### Extracted material
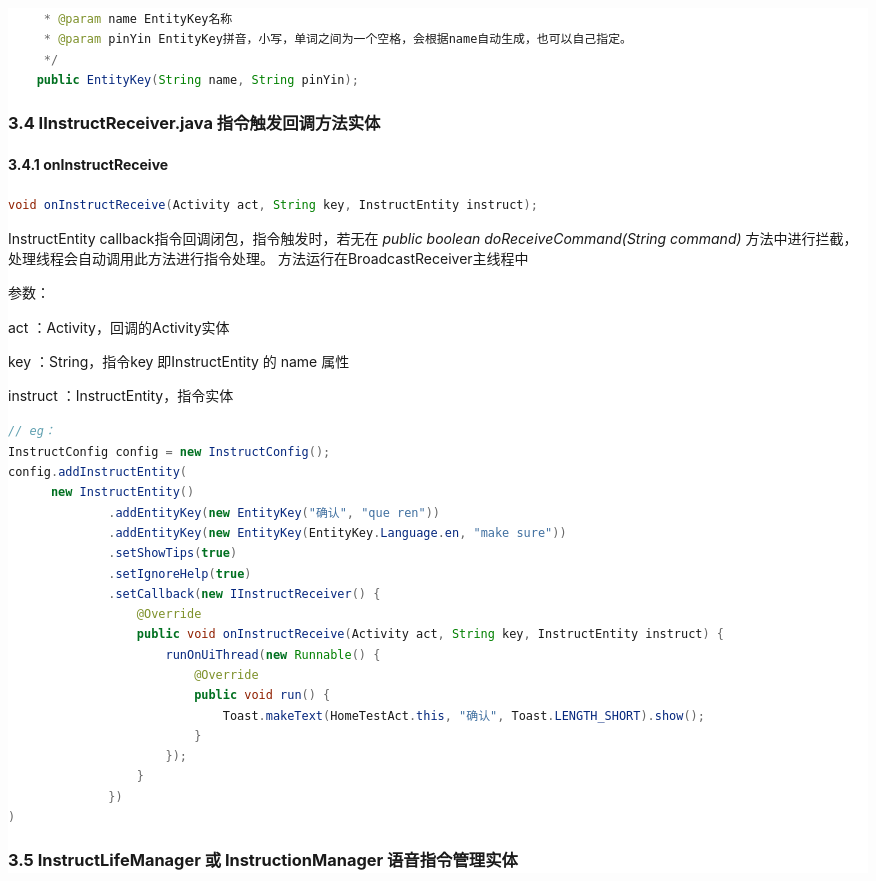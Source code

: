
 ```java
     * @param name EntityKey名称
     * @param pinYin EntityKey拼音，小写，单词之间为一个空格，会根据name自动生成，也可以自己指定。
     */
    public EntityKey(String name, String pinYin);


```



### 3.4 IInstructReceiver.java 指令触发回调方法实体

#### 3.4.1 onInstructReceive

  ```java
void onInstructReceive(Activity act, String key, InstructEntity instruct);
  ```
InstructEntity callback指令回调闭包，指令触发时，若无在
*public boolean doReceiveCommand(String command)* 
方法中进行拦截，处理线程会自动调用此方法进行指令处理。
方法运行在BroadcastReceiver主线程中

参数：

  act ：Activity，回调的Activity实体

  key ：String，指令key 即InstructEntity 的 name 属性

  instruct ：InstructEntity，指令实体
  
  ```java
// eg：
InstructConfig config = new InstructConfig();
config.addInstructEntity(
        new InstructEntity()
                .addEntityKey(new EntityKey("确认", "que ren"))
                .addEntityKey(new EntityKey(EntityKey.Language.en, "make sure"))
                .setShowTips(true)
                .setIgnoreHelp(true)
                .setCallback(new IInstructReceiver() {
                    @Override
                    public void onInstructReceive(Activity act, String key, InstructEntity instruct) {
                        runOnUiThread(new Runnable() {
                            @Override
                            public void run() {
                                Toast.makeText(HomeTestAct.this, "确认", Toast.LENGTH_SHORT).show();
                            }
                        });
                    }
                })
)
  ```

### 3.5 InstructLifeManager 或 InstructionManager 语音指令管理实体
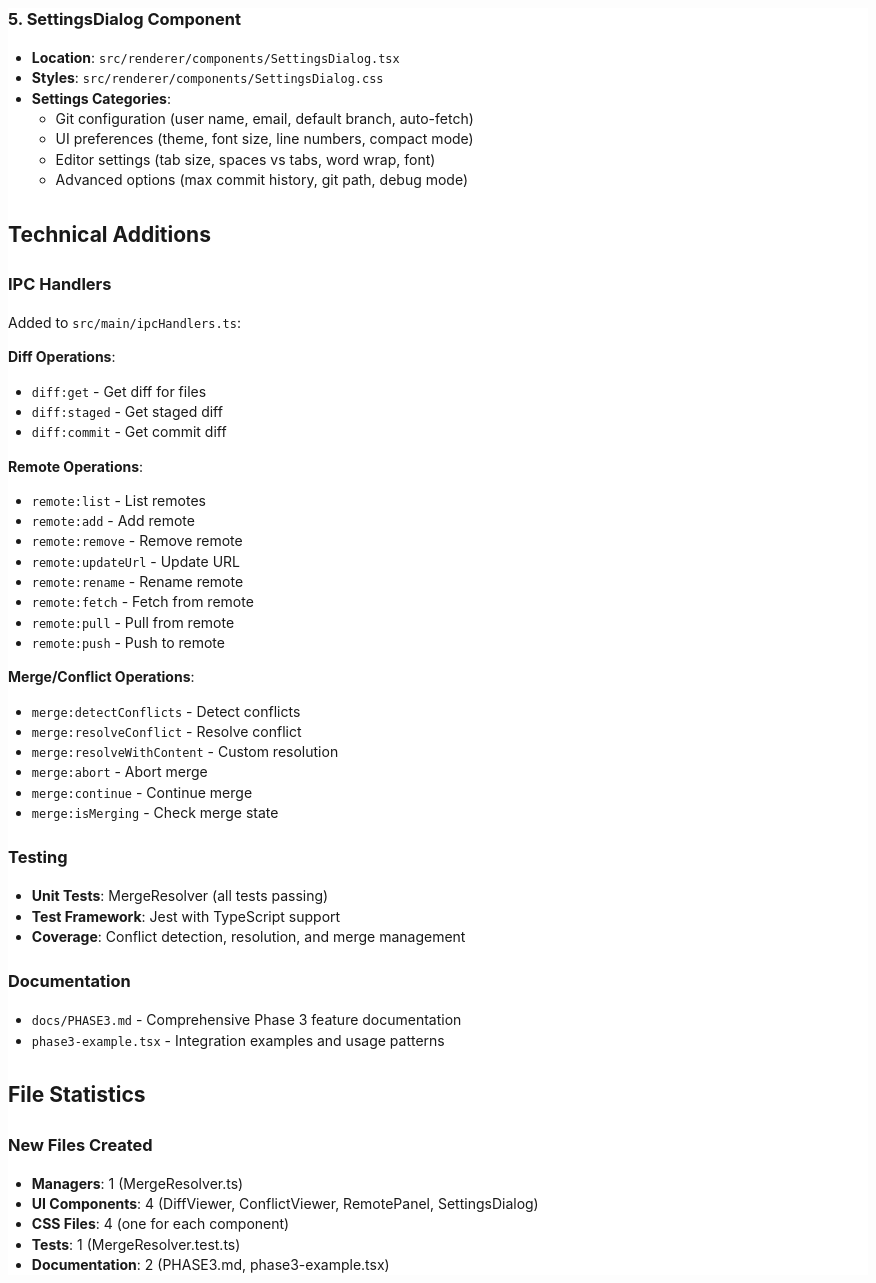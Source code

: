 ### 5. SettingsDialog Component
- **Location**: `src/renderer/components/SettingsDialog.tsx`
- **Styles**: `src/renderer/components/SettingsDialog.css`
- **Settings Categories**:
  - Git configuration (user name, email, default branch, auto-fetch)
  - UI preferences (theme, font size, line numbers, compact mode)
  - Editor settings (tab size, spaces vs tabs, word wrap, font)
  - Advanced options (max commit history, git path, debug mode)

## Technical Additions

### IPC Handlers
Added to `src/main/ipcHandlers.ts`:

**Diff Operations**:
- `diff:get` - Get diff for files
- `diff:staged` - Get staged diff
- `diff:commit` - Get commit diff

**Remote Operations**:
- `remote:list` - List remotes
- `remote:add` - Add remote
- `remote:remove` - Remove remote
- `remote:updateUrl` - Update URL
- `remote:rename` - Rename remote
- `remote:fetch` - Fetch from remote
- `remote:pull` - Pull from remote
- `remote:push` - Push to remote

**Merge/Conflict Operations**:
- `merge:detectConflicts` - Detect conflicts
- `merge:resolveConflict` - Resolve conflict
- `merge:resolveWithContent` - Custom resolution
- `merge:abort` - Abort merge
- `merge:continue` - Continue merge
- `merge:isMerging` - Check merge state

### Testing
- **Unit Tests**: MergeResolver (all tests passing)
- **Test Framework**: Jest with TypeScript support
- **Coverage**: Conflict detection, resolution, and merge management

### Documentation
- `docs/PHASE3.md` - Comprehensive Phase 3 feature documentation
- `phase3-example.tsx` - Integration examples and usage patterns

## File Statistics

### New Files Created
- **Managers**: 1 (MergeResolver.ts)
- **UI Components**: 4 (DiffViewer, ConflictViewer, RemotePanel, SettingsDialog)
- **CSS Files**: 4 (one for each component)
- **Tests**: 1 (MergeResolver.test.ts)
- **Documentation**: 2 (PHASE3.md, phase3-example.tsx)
* * *
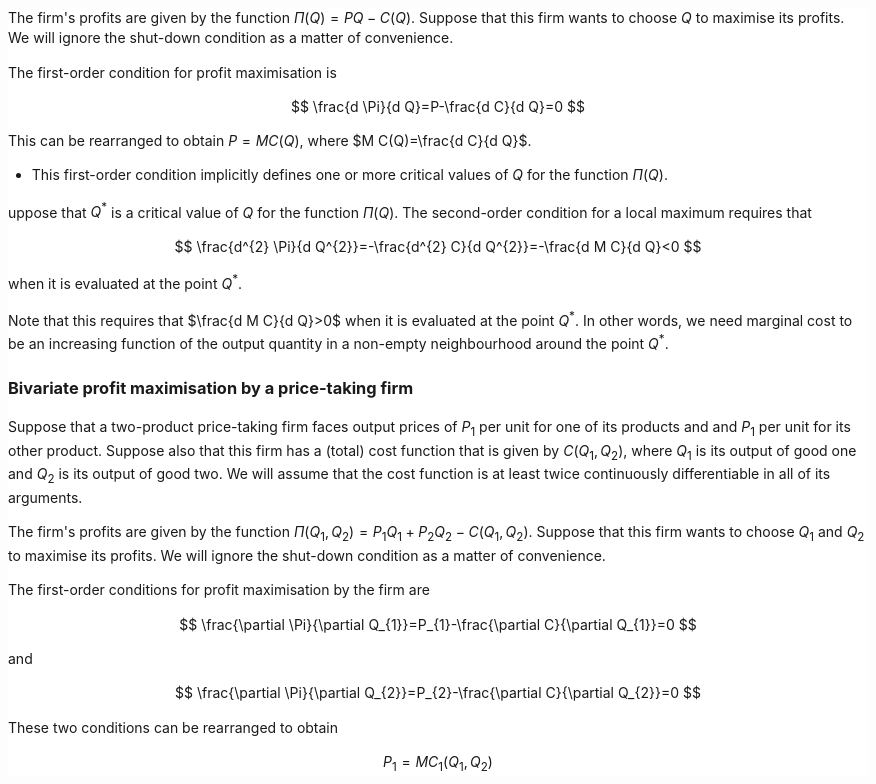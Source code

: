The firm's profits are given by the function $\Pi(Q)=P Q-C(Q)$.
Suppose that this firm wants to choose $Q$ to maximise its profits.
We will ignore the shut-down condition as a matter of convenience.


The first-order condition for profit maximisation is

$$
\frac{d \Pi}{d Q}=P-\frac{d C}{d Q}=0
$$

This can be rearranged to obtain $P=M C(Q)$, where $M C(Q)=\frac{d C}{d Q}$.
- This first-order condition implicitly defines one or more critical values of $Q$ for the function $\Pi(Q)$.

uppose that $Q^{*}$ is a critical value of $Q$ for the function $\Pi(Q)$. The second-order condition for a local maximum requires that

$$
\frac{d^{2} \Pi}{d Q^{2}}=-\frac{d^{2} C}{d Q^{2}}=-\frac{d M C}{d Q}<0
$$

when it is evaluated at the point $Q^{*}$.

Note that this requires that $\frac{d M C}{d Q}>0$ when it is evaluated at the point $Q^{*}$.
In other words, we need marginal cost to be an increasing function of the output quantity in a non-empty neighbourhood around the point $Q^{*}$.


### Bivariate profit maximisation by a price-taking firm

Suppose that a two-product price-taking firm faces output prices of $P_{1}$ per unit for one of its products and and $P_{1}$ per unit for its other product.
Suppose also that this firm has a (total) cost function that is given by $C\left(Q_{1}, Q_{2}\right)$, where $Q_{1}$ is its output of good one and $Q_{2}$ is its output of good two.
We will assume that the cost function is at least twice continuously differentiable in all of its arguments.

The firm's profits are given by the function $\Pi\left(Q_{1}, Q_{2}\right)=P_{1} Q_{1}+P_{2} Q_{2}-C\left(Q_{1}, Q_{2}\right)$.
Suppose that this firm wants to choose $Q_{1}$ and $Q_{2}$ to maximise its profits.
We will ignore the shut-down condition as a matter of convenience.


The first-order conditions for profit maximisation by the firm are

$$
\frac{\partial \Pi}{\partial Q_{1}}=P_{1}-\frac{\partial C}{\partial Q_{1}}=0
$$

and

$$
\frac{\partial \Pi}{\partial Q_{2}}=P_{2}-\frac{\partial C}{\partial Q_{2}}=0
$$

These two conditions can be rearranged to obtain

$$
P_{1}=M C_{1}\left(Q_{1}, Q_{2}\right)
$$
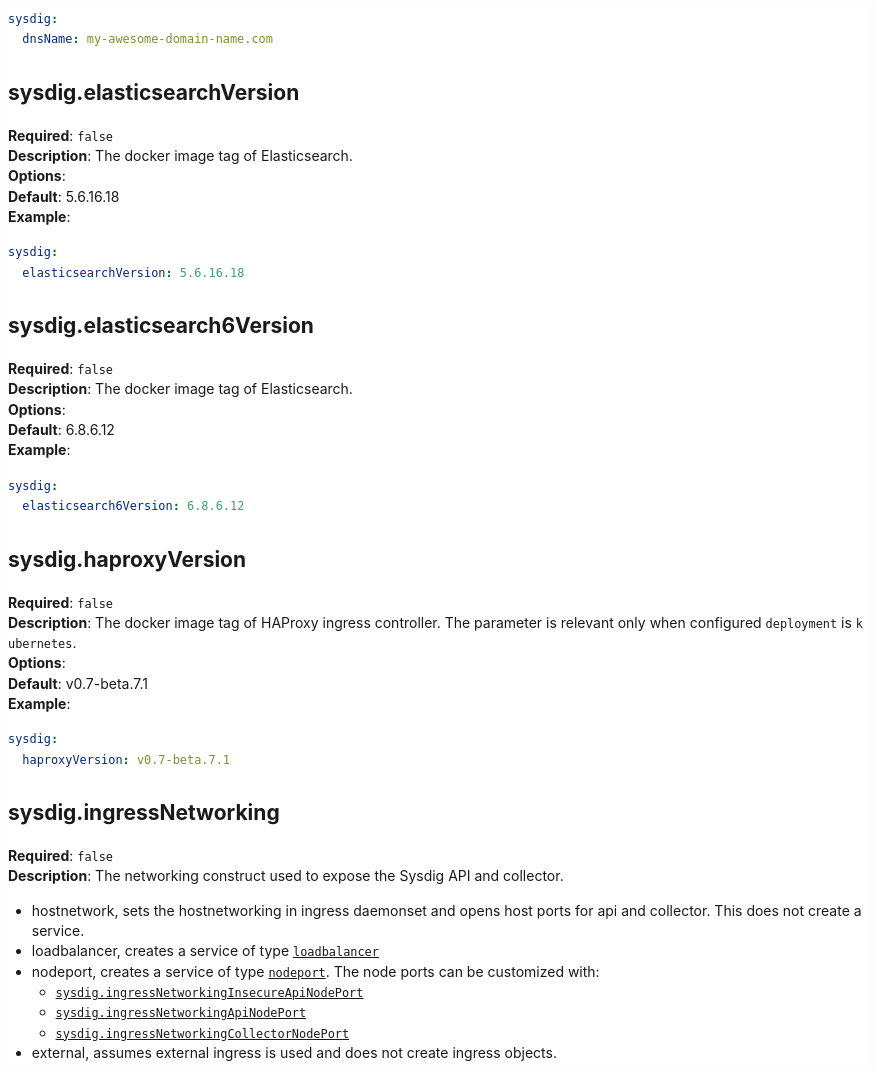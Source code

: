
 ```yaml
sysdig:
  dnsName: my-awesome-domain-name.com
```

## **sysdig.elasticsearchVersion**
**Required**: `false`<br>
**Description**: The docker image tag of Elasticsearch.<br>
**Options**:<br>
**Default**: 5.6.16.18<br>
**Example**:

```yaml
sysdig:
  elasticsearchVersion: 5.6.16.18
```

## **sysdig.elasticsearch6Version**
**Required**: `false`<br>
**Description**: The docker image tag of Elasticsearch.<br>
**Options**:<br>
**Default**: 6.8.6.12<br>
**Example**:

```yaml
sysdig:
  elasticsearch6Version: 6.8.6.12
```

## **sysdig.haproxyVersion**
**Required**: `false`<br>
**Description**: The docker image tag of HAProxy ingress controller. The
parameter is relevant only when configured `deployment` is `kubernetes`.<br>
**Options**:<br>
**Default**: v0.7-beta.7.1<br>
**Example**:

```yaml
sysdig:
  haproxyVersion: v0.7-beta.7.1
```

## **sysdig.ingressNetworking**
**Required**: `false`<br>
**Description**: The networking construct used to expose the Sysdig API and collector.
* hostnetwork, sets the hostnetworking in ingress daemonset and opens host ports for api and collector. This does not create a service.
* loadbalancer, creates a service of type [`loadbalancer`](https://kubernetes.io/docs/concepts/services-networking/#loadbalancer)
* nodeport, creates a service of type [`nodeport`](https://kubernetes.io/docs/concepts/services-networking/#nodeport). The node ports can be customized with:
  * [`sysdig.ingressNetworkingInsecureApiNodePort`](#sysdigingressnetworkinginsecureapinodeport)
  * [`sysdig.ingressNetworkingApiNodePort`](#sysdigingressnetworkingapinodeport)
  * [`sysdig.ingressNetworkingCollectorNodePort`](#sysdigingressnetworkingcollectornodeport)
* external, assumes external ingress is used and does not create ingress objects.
==
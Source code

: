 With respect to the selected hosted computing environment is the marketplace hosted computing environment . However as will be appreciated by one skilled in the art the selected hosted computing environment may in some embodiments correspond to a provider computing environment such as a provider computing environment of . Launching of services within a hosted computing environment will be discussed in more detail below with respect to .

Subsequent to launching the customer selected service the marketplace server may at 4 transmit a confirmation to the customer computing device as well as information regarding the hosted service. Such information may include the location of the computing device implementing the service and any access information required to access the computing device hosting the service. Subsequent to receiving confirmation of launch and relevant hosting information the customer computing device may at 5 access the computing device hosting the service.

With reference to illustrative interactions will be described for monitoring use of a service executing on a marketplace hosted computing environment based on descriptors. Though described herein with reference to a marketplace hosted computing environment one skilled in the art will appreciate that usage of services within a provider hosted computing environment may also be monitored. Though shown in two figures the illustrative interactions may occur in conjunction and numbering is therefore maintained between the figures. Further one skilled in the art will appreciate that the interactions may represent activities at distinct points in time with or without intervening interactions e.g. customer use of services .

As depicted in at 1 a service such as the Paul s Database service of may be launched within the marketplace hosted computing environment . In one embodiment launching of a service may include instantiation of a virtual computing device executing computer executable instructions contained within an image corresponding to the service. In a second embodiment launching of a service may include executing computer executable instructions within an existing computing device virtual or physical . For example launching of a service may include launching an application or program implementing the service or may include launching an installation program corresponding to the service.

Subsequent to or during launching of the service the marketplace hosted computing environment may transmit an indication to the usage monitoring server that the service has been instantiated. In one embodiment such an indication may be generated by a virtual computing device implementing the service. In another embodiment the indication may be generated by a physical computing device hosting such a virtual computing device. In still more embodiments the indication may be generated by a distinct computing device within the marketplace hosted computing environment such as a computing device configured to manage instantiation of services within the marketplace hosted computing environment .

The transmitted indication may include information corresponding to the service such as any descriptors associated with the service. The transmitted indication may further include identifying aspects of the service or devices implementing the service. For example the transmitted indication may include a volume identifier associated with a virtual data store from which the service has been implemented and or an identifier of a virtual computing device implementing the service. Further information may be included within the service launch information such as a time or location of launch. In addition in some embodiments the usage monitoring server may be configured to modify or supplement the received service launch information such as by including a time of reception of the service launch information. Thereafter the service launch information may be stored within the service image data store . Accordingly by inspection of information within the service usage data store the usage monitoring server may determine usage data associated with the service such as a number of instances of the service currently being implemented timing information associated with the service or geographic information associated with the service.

### Exercise details
Lines that contain "partial" are to be copied from the records above.

### Answer to this task
\frac{\partial \Pi}{\partial Q_{1}}=P_{1}-\frac{\partial C}{\partial Q_{1}}=0
\frac{\partial \Pi}{\partial Q_{2}}=P_{2}-\frac{\partial C}{\partial Q_{2}}=0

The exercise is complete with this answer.